But, Durig’s dismal feelings in the aftermath of the attack didn’t last long.

“As the day wore on and more and more people came to the center, there was just an uplifting that took over,” she said. “This is not a pleasant thing to have happened, but there’s a lot of people out there that are supportive of the work we do, understand the work we do, and cared enough to take time to let me know that. They lifted my spirits. So the sad went away and became lifted.”

Durig said the police response was particularly encouraging. At the end of the day, a cleaning crew power-washed the front door to remove the red paint and repainted the section of the exterior wall with writing on it.

The center has not seen any more incidents after June 3, even after the Supreme Court overturned Roe v. Wade. Durig said the Court’s decision did not change the trajectory of the work at the center.

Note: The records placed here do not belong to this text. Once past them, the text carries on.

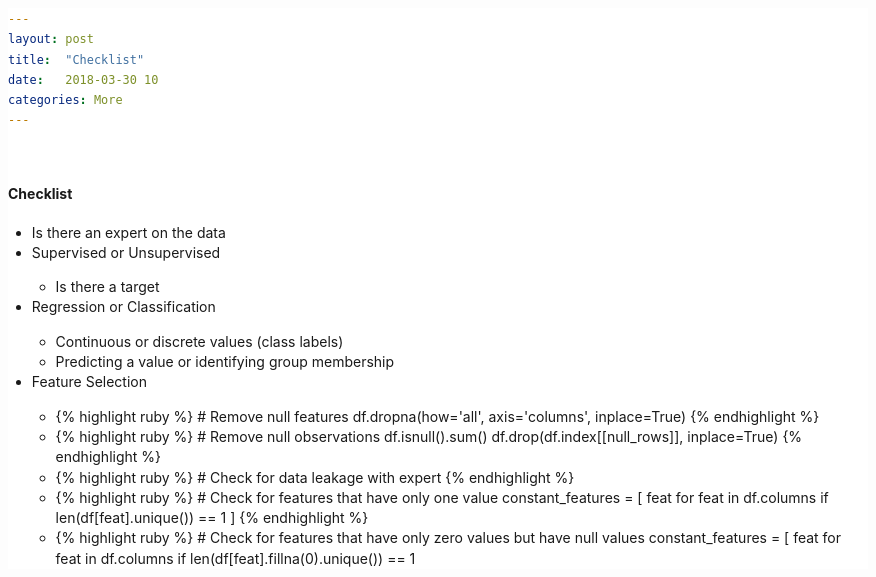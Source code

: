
 ```yaml
---
layout: post
title:  "Checklist"
date:   2018-03-30 10
categories: More
---
```


<br />
<h4>Checklist</h4>
<ul>
<li>Is there an expert on the data</li>
<li>Supervised or Unsupervised</li>
<ul>
<li>Is there a target</li>
</ul>
<li>Regression or Classification</li>
<ul>
<li>Continuous or discrete values (class labels)</li>
<li>Predicting a value or identifying group membership</li>
</ul>
<li>Feature Selection</li>
<ul>
<li>
{% highlight ruby %}
# Remove null features
df.dropna(how='all', axis='columns', inplace=True)
{% endhighlight %}
</li>
<li>
{% highlight ruby %}
# Remove null observations
df.isnull().sum()
df.drop(df.index[[null_rows]], inplace=True)
{% endhighlight %}
</li>
<li>
{% highlight ruby %}
# Check for data leakage with expert
{% endhighlight %}
</li>
<li>
{% highlight ruby %}
# Check for features that have only one value
constant_features = [
    feat for feat in df.columns if len(df[feat].unique()) == 1
]
{% endhighlight %}
</li>
<li>
{% highlight ruby %}
# Check for features that have only zero values but have null values
constant_features = [
    feat for feat in df.columns if len(df[feat].fillna(0).unique()) == 1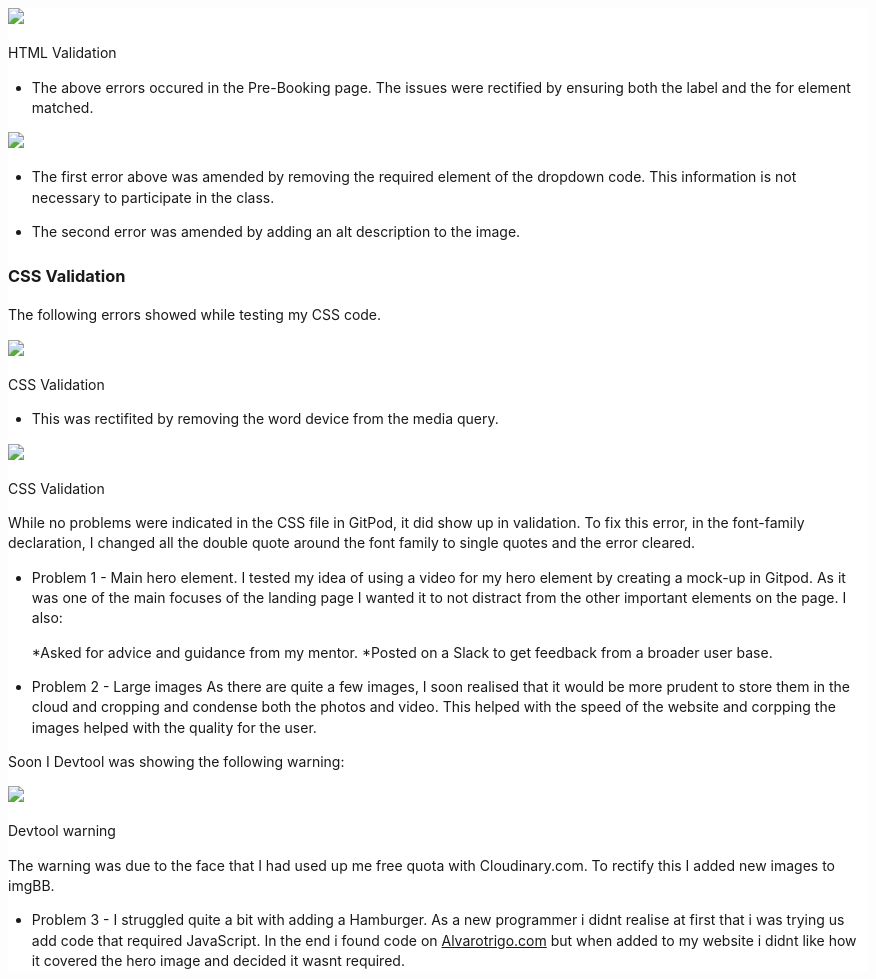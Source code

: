 <a href="https://ibb.co/swKx36S"><img src="https://i.ibb.co/3Np6hMX/pre-booking-HTML-from-testing-3.png"></a>

HTML Validation

* The above errors occured in the Pre-Booking page. The issues were rectified by ensuring both the label and the for element matched.

<a href="https://ibb.co/YQqsk5s"><img src="https://i.ibb.co/GpbS2ZS/pre-booking-HTML-from.png" ></a>

* The first error above was amended by removing the required element of the dropdown code. This information is not necessary to participate in the class.

* The second error was amended by adding an alt description to the image.

### CSS Validation

The following errors showed while testing my CSS code.

<a href="https://ibb.co/yF1P4bT"><img src="https://i.ibb.co/b5Zmb8h/CSS-validation.png"></a>

CSS Validation

* This was rectifited by removing the word device from the media query.

<a href="https://ibb.co/HhGCfQY"><img src="https://i.ibb.co/1zRMtxK/Div-tool-issue.png"></a>

CSS Validation

While no problems were indicated in the CSS file in GitPod, it did show up in validation. To fix this error, in the font-family declaration, I changed all the double quote around the font family to single quotes and the error cleared.


* Problem 1 - Main hero element.
I tested my idea of using a video for my hero element by creating a mock-up in Gitpod. As it was one of the main focuses of the landing page I wanted it to not distract from the other important elements on the page. 
I also:

    *Asked for advice and guidance from my mentor.
    *Posted on a Slack to get feedback from a broader user base.

* Problem 2 - Large images
As there are quite a few images, I soon realised that it would be more prudent to store them in the cloud and cropping and condense both the photos and video. This helped with the speed of the website and corpping the images helped with the quality for the user.

Soon I Devtool was showing the following warning:

<a href="https://ibb.co/HhGCfQY"><img src="https://i.ibb.co/1zRMtxK/Div-tool-issue.png"></a>

Devtool warning

The warning was due to the face that I had used up me free quota with Cloudinary.com. To rectify this I added new images to imgBB.

* Problem 3 - I struggled quite a bit with adding a Hamburger. As a new programmer i didnt realise at first that i was trying us add code that required JavaScript. In the end i found code on <a href="https://alvarotrigo.com/blog/hamburger-menu-css/" target="_blank">Alvarotrigo.com</a> but when added to my website i didnt like how it covered the hero image and decided it wasnt required.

“The mood’s one of moving forward, just like we always did, because it doesn’t change anything here in DC,” she said. “In this city, nobody’s debating overturning abortion laws, nobody’s fighting it, it’s a done deal here. It’s not like we’re going to see a rush of clients who can’t have an abortion anymore.”

Durig and all her staff and volunteers are committed to respecting the the choice of every single woman who walks through their doors, something abortion advocates accuse pregnancy centers of avoiding. Some of the women that come in for pregnancy tests or other support during pregnancy know they want to keep their baby, but need help and guidance providing for their child.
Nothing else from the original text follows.